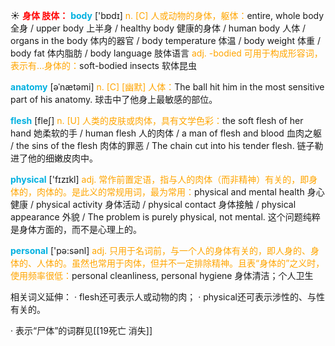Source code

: ☀ <font color="red">**身体 肢体：**</font>
<font color="sky blue">**body**</font> ['bɒdɪ] 
<font color="orange">n. [C] 人或动物的身体，躯体：</font>entire, whole body 全身 / upper body 上半身 / healthy body 健康的身体 / human body 人体 / organs in the body 体内的器官 / body temperature 体温 / body weight 体重 / body fat 体内脂肪 / body language 肢体语言 <font color="orange">adj. -bodied 可用于构成形容词，表示有…身体的：</font>soft-bodied insects 软体昆虫
           
<font color="sky blue">**anatomy**</font> [əˈnætəmi]
<font color="orange">n. [C] [幽默] 人体：</font>The ball hit him in the most sensitive part of his anatomy. 球击中了他身上最敏感的部位。

<font color="sky blue">**flesh**</font> [fleʃ] 
<font color="orange">n. [U] 人类的皮肤或肉体，具有文学色彩：</font>the soft flesh of her hand 她柔软的手 / human flesh 人的肉体 / a man of flesh and blood 血肉之躯 / the sins of the flesh 肉体的罪恶 / The chain cut into his tender flesh. 链子勒进了他的细嫩皮肉中。

<font color="sky blue">**physical**</font> ['fɪzɪkl] 
<font color="orange">adj. 常作前置定语，指与人的肉体（而非精神）有关的，即身体的，肉体的。是此义的常规用词，最为常用：</font>physical and mental health 身心健康 / physical activity 身体活动 / physical contact 身体接触 / physical appearance 外貌 / The problem is purely physical, not mental. 这个问题纯粹是身体方面的，而不是心理上的。

<font color="sky blue">**personal**</font> ['pə:sənl] 
<font color="orange">adj. 只用于名词前，与一个人的身体有关的，即人身的、身体的、人体的。虽然也常用于肉体，但并不一定排除精神。且表“身体的”之义时，使用频率很低：</font>personal cleanliness, personal hygiene 身体清洁；个人卫生

相关词义延伸：
· flesh还可表示人或动物的肉；
· physical还可表示涉性的、与性有关的。

· 表示“尸体”的词群见[[19死亡 消失]]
++++++
*Required work*
Which lines of the records above hold the word "soft"? Copy each of them.

*Answer space*
<font color="orange">n. [C] 人或动物的身体，躯体：</font>entire, whole body 全身 / upper body 上半身 / healthy body 健康的身体 / human body 人体 / organs in the body 体内的器官 / body temperature 体温 / body weight 体重 / body fat 体内脂肪 / body language 肢体语言 <font color="orange">adj. -bodied 可用于构成形容词，表示有…身体的：</font>soft-bodied insects 软体昆虫
<font color="orange">n. [U] 人类的皮肤或肉体，具有文学色彩：</font>the soft flesh of her hand 她柔软的手 / human flesh 人的肉体 / a man of flesh and blood 血肉之躯 / the sins of the flesh 肉体的罪恶 / The chain cut into his tender flesh. 链子勒进了他的细嫩皮肉中。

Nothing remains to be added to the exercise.